__Work instruction__
What lines of the data below hold "approach"? Show them.

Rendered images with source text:
^^^^^^^^^^^^^^^^

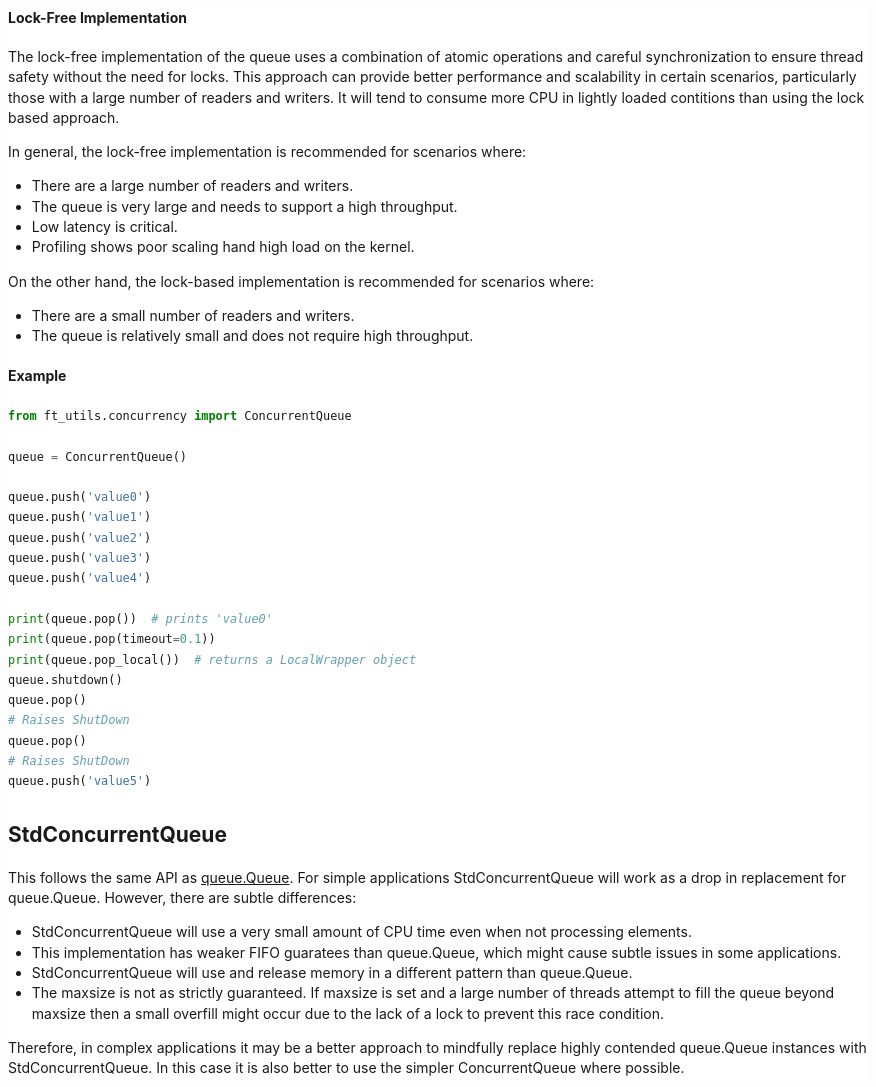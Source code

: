 #### Lock-Free Implementation

The lock-free implementation of the queue uses a combination of atomic operations and careful synchronization to ensure thread safety without the need for locks. This approach can provide better performance and scalability in certain scenarios, particularly those with a large number of readers and writers. It will tend to consume more CPU in lightly loaded contitions than using the lock based approach.

In general, the lock-free implementation is recommended for scenarios where:

*   There are a large number of readers and writers.
*   The queue is very large and needs to support a high throughput.
*   Low latency is critical.
*   Profiling shows poor scaling hand high load on the kernel.

On the other hand, the lock-based implementation is recommended for scenarios where:

*   There are a small number of readers and writers.
*   The queue is relatively small and does not require high throughput.

#### Example

```python
from ft_utils.concurrency import ConcurrentQueue

queue = ConcurrentQueue()

queue.push('value0')
queue.push('value1')
queue.push('value2')
queue.push('value3')
queue.push('value4')

print(queue.pop())  # prints 'value0'
print(queue.pop(timeout=0.1))
print(queue.pop_local())  # returns a LocalWrapper object
queue.shutdown()
queue.pop()
# Raises ShutDown
queue.pop()
# Raises ShutDown
queue.push('value5')
```

## StdConcurrentQueue

This follows the same API as [queue.Queue](https://docs.python.org/3/library/queue.html#queue.Queue). For simple applications StdConcurrentQueue will work as a drop in replacement for queue.Queue. However, there are subtle differences:

*   StdConcurrentQueue will use a very small amount of CPU time even when not processing elements.
*   This implementation has weaker FIFO guaratees than queue.Queue, which might cause subtle issues in some applications.
*   StdConcurrentQueue will use and release memory in a different pattern than queue.Queue.
*   The maxsize is not as strictly guaranteed. If maxsize is set and a large number of threads attempt to fill the queue beyond maxsize then a small overfill might occur due to the lack of a lock to prevent this race condition.

Therefore, in complex applications it may be a better approach to mindfully replace highly contended queue.Queue instances with StdConcurrentQueue. In this case it is also better to use the simpler ConcurrentQueue where possible.
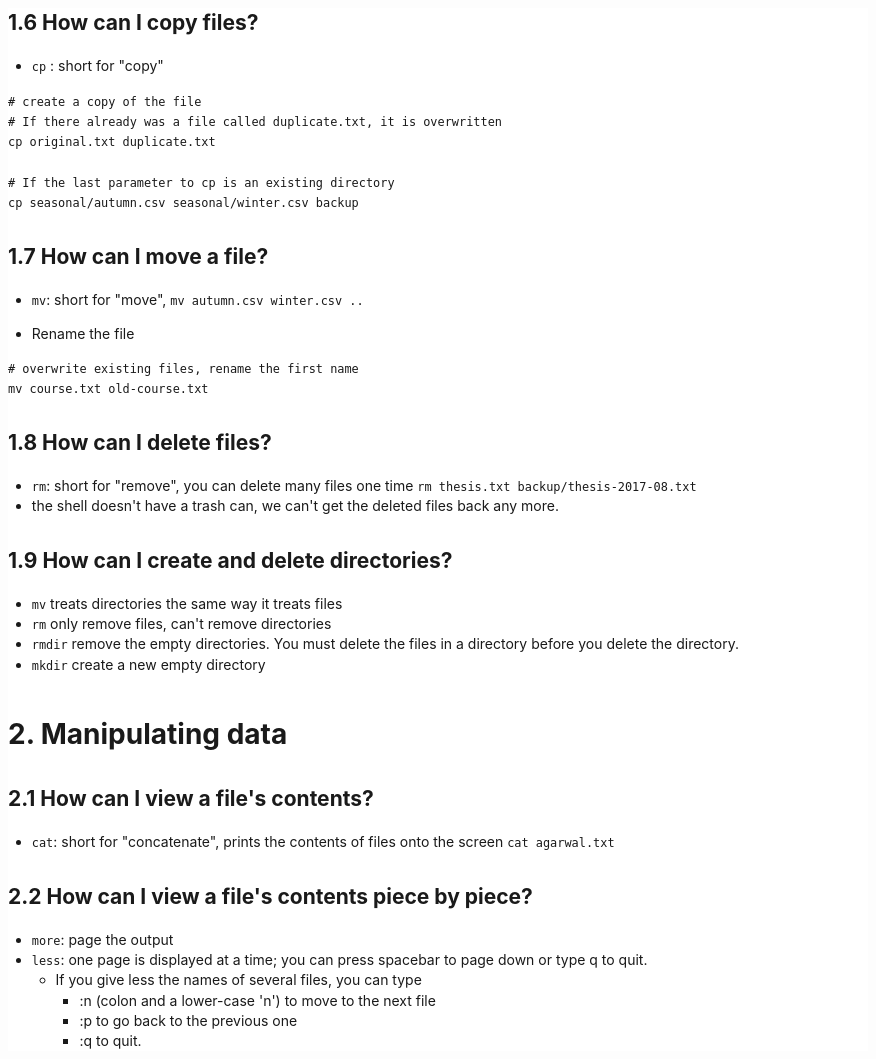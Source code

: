 ## 1.6 How can I copy files?

* `cp` : short for "copy"

```
# create a copy of the file
# If there already was a file called duplicate.txt, it is overwritten
cp original.txt duplicate.txt

# If the last parameter to cp is an existing directory
cp seasonal/autumn.csv seasonal/winter.csv backup
```

## 1.7 How can I move a file?

* `mv`: short for "move", `mv autumn.csv winter.csv ..`

* Rename the file

```
# overwrite existing files, rename the first name
mv course.txt old-course.txt
```
## 1.8 How can I delete files?

* `rm`: short for "remove", you can delete many files one time `rm thesis.txt backup/thesis-2017-08.txt`
* the shell doesn't have a trash can, we can't get the deleted files back any more.

## 1.9 How can I create and delete directories?

* `mv` treats directories the same way it treats files
* `rm` only remove files, can't remove directories
* `rmdir` remove the empty directories. You must delete the files in a directory before you delete the directory.
* `mkdir` create a new empty directory

# 2. Manipulating data

## 2.1 How can I view a file's contents?

* `cat`: short for "concatenate", prints the contents of files onto the screen
`cat agarwal.txt`

## 2.2 How can I view a file's contents piece by piece?

* `more`: page the output
* `less`: one page is displayed at a time; you can press spacebar to page down or type q to quit.
	* If you give less the names of several files, you can type 
		* :n (colon and a lower-case 'n') to move to the next file
		* :p to go back to the previous one
		* :q to quit.
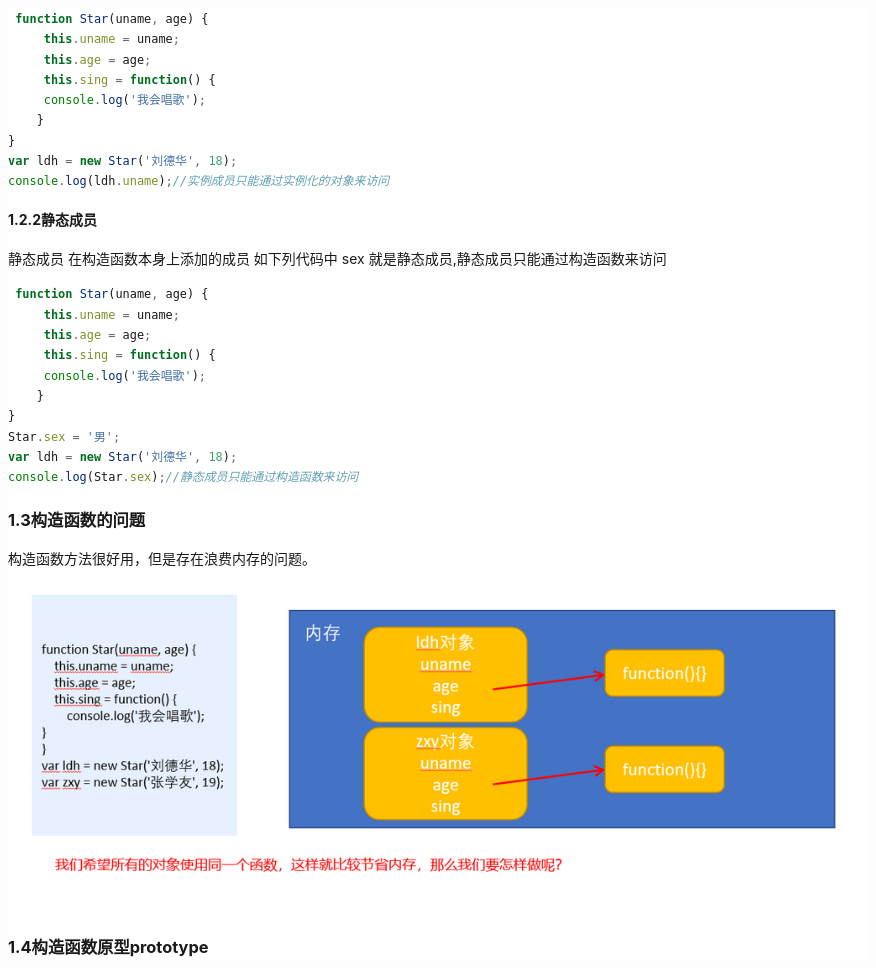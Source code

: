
 ```js
 function Star(uname, age) {
     this.uname = uname;
     this.age = age;
     this.sing = function() {
     console.log('我会唱歌');
    }
}
var ldh = new Star('刘德华', 18);
console.log(ldh.uname);//实例成员只能通过实例化的对象来访问
```

#### 1.2.2静态成员

静态成员 在构造函数本身上添加的成员  如下列代码中 sex 就是静态成员,静态成员只能通过构造函数来访问

```js
 function Star(uname, age) {
     this.uname = uname;
     this.age = age;
     this.sing = function() {
     console.log('我会唱歌');
    }
}
Star.sex = '男';
var ldh = new Star('刘德华', 18);
console.log(Star.sex);//静态成员只能通过构造函数来访问
```

### 1.3构造函数的问题

构造函数方法很好用，但是存在浪费内存的问题。

![](img\day2images\img1.png)

### 1.4构造函数原型prototype
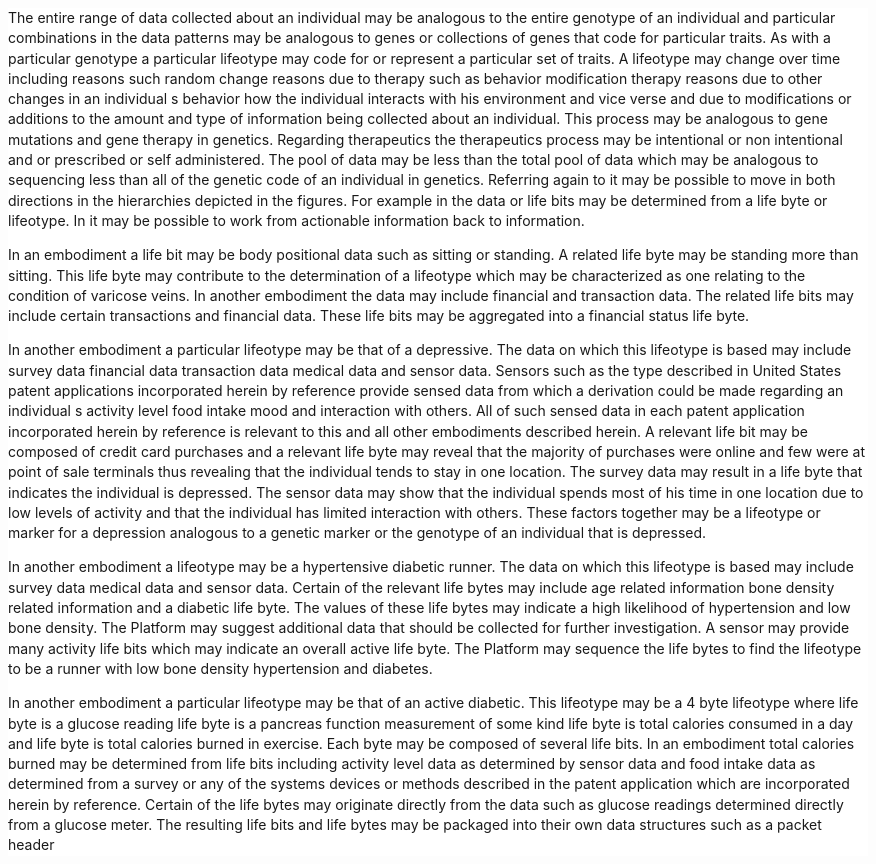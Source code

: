 The entire range of data collected about an individual may be analogous to the entire genotype of an individual and particular combinations in the data patterns may be analogous to genes or collections of genes that code for particular traits. As with a particular genotype a particular lifeotype may code for or represent a particular set of traits. A lifeotype may change over time including reasons such random change reasons due to therapy such as behavior modification therapy reasons due to other changes in an individual s behavior how the individual interacts with his environment and vice verse and due to modifications or additions to the amount and type of information being collected about an individual. This process may be analogous to gene mutations and gene therapy in genetics. Regarding therapeutics the therapeutics process may be intentional or non intentional and or prescribed or self administered. The pool of data may be less than the total pool of data which may be analogous to sequencing less than all of the genetic code of an individual in genetics. Referring again to it may be possible to move in both directions in the hierarchies depicted in the figures. For example in the data or life bits may be determined from a life byte or lifeotype. In it may be possible to work from actionable information back to information.

In an embodiment a life bit may be body positional data such as sitting or standing. A related life byte may be standing more than sitting. This life byte may contribute to the determination of a lifeotype which may be characterized as one relating to the condition of varicose veins. In another embodiment the data may include financial and transaction data. The related life bits may include certain transactions and financial data. These life bits may be aggregated into a financial status life byte.

In another embodiment a particular lifeotype may be that of a depressive. The data on which this lifeotype is based may include survey data financial data transaction data medical data and sensor data. Sensors such as the type described in United States patent applications incorporated herein by reference provide sensed data from which a derivation could be made regarding an individual s activity level food intake mood and interaction with others. All of such sensed data in each patent application incorporated herein by reference is relevant to this and all other embodiments described herein. A relevant life bit may be composed of credit card purchases and a relevant life byte may reveal that the majority of purchases were online and few were at point of sale terminals thus revealing that the individual tends to stay in one location. The survey data may result in a life byte that indicates the individual is depressed. The sensor data may show that the individual spends most of his time in one location due to low levels of activity and that the individual has limited interaction with others. These factors together may be a lifeotype or marker for a depression analogous to a genetic marker or the genotype of an individual that is depressed.

In another embodiment a lifeotype may be a hypertensive diabetic runner. The data on which this lifeotype is based may include survey data medical data and sensor data. Certain of the relevant life bytes may include age related information bone density related information and a diabetic life byte. The values of these life bytes may indicate a high likelihood of hypertension and low bone density. The Platform may suggest additional data that should be collected for further investigation. A sensor may provide many activity life bits which may indicate an overall active life byte. The Platform may sequence the life bytes to find the lifeotype to be a runner with low bone density hypertension and diabetes.

In another embodiment a particular lifeotype may be that of an active diabetic. This lifeotype may be a 4 byte lifeotype where life byte is a glucose reading life byte is a pancreas function measurement of some kind life byte is total calories consumed in a day and life byte is total calories burned in exercise. Each byte may be composed of several life bits. In an embodiment total calories burned may be determined from life bits including activity level data as determined by sensor data and food intake data as determined from a survey or any of the systems devices or methods described in the patent application which are incorporated herein by reference. Certain of the life bytes may originate directly from the data such as glucose readings determined directly from a glucose meter. The resulting life bits and life bytes may be packaged into their own data structures such as a packet header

^^^^^^^^^^^^^^^^

__Written response__
The lock-free implementation of the queue uses a combination of atomic operations and careful synchronization to ensure thread safety without the need for locks. This approach can provide better performance and scalability in certain scenarios, particularly those with a large number of readers and writers. It will tend to consume more CPU in lightly loaded contitions than using the lock based approach.
Therefore, in complex applications it may be a better approach to mindfully replace highly contended queue.Queue instances with StdConcurrentQueue. In this case it is also better to use the simpler ConcurrentQueue where possible.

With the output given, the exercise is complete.